▶ **What is being asked**
Below are some entries. Copy each line that holds the string "unwrap".

── Source records

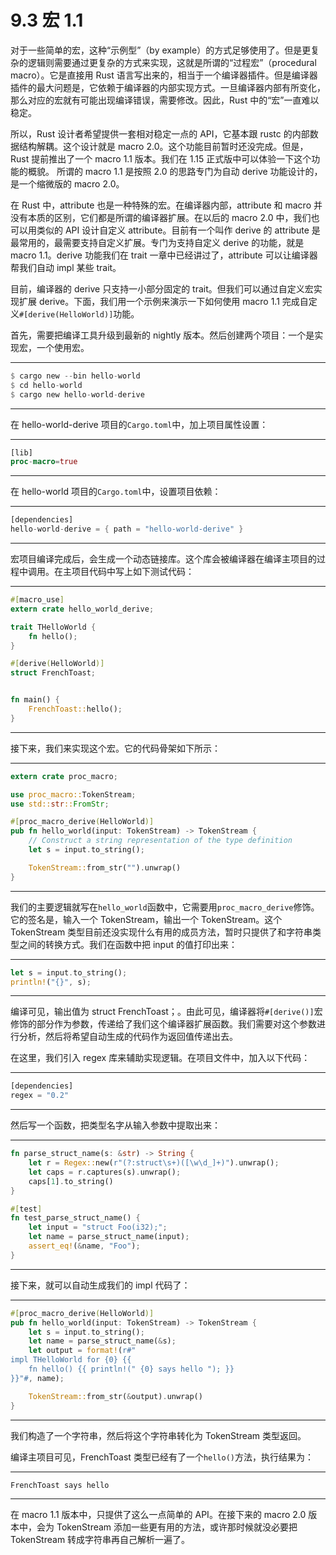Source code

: # 9.3 宏 1.1

对于一些简单的宏，这种“示例型”（by example）的方式足够使用了。但是更复杂的逻辑则需要通过更复杂的方式来实现，这就是所谓的“过程宏”（procedural macro）。它是直接用 Rust 语言写出来的，相当于一个编译器插件。但是编译器插件的最大问题是，它依赖于编译器的内部实现方式。一旦编译器内部有所变化，那么对应的宏就有可能出现编译错误，需要修改。因此，Rust 中的“宏”一直难以稳定。

所以，Rust 设计者希望提供一套相对稳定一点的 API，它基本跟 rustc 的内部数据结构解耦。这个设计就是 macro 2.0。这个功能目前暂时还没完成。但是，Rust 提前推出了一个 macro 1.1 版本。我们在 1.15 正式版中可以体验一下这个功能的概貌。
所谓的 macro 1.1 是按照 2.0 的思路专门为自动 derive 功能设计的，是一个缩微版的 macro 2.0。

在 Rust 中，attribute 也是一种特殊的宏。在编译器内部，attribute 和 macro 并没有本质的区别，它们都是所谓的编译器扩展。在以后的 macro 2.0 中，我们也可以用类似的 API 设计自定义 attribute。目前有一个叫作 derive 的 attribute 是最常用的，最需要支持自定义扩展。专门为支持自定义 derive 的功能，就是 macro 1.1。derive 功能我们在 trait 一章中已经讲过了，attribute 可以让编译器帮我们自动 impl 某些 trait。

目前，编译器的 derive 只支持一小部分固定的 trait。但我们可以通过自定义宏实现扩展 derive。下面，我们用一个示例来演示一下如何使用 macro 1.1 完成自定义`#[derive(HelloWorld)]`功能。

首先，需要把编译工具升级到最新的 nightly 版本。然后创建两个项目：一个是实现宏，一个使用宏。

---

```rust
$ cargo new --bin hello-world
$ cd hello-world
$ cargo new hello-world-derive
```

---

在 hello-world-derive 项目的`Cargo.toml`中，加上项目属性设置：

---

```rust
[lib]
proc-macro=true
```

---

在 hello-world 项目的`Cargo.toml`中，设置项目依赖：

---

```rust
[dependencies]
hello-world-derive = { path = "hello-world-derive" }
```

---

宏项目编译完成后，会生成一个动态链接库。这个库会被编译器在编译主项目的过程中调用。在主项目代码中写上如下测试代码：

---

```rust
#[macro_use]
extern crate hello_world_derive;

trait THelloWorld {
    fn hello();
}

#[derive(HelloWorld)]
struct FrenchToast;


fn main() {
    FrenchToast::hello();
}
```

---

接下来，我们来实现这个宏。它的代码骨架如下所示：

---

```rust
extern crate proc_macro;

use proc_macro::TokenStream;
use std::str::FromStr;

#[proc_macro_derive(HelloWorld)]
pub fn hello_world(input: TokenStream) -> TokenStream {
    // Construct a string representation of the type definition
    let s = input.to_string();

    TokenStream::from_str("").unwrap()
}
```

---

我们的主要逻辑就写在`hello_world`函数中，它需要用`proc_macro_derive`修饰。它的签名是，输入一个 TokenStream，输出一个 TokenStream。这个 TokenStream 类型目前还没实现什么有用的成员方法，暂时只提供了和字符串类型之间的转换方式。我们在函数中把 input 的值打印出来：

---

```rust
let s = input.to_string();
println!("{}", s);
```

---

编译可见，输出值为 struct FrenchToast；。由此可见，编译器将`#[derive()]`宏修饰的部分作为参数，传递给了我们这个编译器扩展函数。我们需要对这个参数进行分析，然后将希望自动生成的代码作为返回值传递出去。

在这里，我们引入 regex 库来辅助实现逻辑。在项目文件中，加入以下代码：

---

```rust
[dependencies]
regex = "0.2"
```

---

然后写一个函数，把类型名字从输入参数中提取出来：

---

```rust
fn parse_struct_name(s: &str) -> String {
    let r = Regex::new(r"(?:struct\s+)([\w\d_]+)").unwrap();
    let caps = r.captures(s).unwrap();
    caps[1].to_string()
}

#[test]
fn test_parse_struct_name() {
    let input = "struct Foo(i32);";
    let name = parse_struct_name(input);
    assert_eq!(&name, "Foo");
}
```

---

接下来，就可以自动生成我们的 impl 代码了：

---

```rust
#[proc_macro_derive(HelloWorld)]
pub fn hello_world(input: TokenStream) -> TokenStream {
    let s = input.to_string();
    let name = parse_struct_name(&s);
    let output = format!(r#"
impl THelloWorld for {0} {{
    fn hello() {{ println!(" {0} says hello "); }}
}}"#, name);

    TokenStream::from_str(&output).unwrap()
}
```

---

我们构造了一个字符串，然后将这个字符串转化为 TokenStream 类型返回。

编译主项目可见，FrenchToast 类型已经有了一个`hello()`方法，执行结果为：

---

```rust
FrenchToast says hello
```

---

在 macro 1.1 版本中，只提供了这么一点简单的 API。在接下来的 macro 2.0 版本中，会为 TokenStream 添加一些更有用的方法，或许那时候就没必要把 TokenStream 转成字符串再自己解析一遍了。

────

▶ **Exercise answer**
    TokenStream::from_str("").unwrap()
    let r = Regex::new(r"(?:struct\s+)([\w\d_]+)").unwrap();
    let caps = r.captures(s).unwrap();
    TokenStream::from_str(&output).unwrap()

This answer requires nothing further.